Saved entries

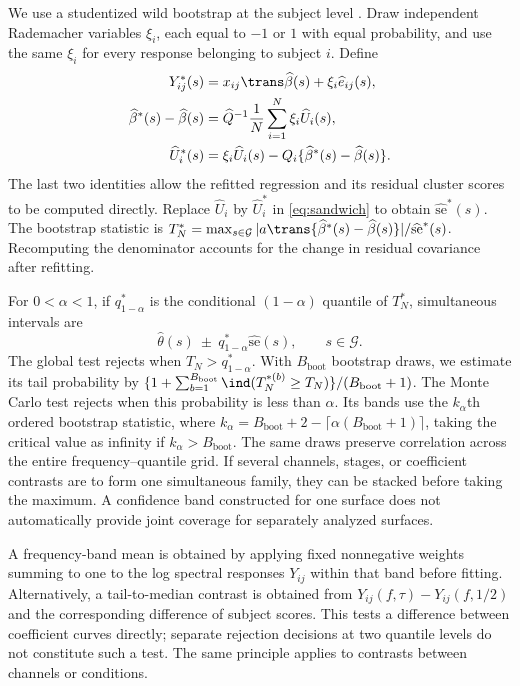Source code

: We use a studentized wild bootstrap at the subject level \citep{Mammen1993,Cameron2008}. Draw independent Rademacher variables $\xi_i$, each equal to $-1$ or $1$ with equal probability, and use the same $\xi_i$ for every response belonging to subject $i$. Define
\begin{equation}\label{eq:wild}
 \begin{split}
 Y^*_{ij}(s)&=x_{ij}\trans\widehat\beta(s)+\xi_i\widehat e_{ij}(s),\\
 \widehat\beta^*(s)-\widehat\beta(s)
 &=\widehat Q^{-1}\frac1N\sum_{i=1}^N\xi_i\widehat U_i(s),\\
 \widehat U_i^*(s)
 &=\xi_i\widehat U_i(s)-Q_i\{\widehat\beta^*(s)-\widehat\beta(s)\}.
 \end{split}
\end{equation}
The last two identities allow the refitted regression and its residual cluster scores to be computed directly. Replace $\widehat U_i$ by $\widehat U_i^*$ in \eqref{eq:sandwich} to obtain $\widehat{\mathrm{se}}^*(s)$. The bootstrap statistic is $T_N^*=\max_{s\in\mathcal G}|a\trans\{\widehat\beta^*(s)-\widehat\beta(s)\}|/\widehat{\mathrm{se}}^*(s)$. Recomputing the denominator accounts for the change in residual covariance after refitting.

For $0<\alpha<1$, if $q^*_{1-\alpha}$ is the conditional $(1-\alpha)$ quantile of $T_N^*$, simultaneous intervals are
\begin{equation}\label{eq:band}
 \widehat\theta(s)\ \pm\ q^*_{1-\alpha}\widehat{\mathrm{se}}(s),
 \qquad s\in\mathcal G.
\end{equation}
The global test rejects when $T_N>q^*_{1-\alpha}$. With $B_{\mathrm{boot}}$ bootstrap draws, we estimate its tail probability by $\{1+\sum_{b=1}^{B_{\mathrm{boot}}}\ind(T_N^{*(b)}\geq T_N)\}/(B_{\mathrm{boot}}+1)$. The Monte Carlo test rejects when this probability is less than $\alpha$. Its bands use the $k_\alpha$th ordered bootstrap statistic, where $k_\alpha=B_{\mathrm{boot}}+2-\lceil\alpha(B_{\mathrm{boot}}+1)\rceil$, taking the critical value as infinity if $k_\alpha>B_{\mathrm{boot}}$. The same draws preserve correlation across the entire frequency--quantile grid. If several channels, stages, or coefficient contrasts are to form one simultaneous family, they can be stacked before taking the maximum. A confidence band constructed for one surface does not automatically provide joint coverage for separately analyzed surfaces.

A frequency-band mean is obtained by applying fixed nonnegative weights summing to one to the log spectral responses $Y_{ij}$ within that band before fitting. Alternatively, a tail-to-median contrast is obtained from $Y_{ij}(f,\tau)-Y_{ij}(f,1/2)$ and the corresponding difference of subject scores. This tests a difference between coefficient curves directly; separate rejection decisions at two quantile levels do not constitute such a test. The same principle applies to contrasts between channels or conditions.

...

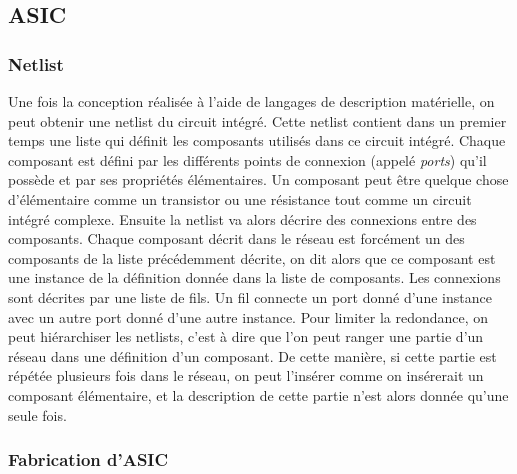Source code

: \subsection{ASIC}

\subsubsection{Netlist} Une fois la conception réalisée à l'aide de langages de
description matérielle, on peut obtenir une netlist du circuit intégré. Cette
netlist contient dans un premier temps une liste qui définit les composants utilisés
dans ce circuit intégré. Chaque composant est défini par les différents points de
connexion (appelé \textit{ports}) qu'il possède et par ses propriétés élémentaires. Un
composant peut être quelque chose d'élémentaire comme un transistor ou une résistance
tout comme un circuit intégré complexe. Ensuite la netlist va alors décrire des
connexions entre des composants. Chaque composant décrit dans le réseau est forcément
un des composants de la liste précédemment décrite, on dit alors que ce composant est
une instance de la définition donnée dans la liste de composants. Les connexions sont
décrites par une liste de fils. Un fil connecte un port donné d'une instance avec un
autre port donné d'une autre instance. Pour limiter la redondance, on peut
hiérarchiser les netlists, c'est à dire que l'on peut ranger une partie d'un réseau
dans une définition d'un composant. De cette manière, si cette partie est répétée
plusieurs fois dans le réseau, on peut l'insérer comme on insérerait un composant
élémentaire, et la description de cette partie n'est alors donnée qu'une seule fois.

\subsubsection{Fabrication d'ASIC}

* * *

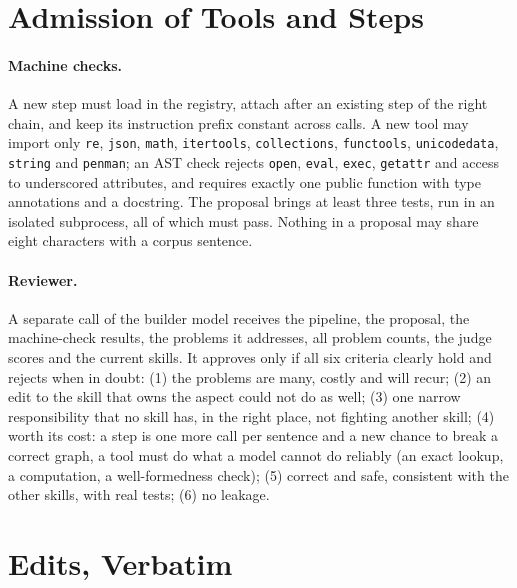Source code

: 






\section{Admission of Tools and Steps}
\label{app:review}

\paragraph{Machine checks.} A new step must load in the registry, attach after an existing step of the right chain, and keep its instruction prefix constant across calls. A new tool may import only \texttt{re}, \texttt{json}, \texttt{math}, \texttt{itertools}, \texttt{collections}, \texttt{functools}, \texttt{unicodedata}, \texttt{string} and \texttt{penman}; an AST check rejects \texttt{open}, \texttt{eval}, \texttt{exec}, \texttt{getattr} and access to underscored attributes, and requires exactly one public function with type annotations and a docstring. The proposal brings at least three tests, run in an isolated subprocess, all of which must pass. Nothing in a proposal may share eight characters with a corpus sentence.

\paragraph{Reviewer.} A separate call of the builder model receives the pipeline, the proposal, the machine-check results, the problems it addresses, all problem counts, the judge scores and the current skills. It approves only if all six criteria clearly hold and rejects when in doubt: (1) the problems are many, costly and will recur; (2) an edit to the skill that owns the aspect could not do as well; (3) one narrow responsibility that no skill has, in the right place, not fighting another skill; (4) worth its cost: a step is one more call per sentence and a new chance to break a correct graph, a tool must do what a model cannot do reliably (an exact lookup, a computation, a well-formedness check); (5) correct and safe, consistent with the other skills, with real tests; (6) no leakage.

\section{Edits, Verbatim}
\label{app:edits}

YOUR TASK
Across the entries, how many lines contain the word "connexions"? State that number and nothing else.

EXPECTED OUTPUT
2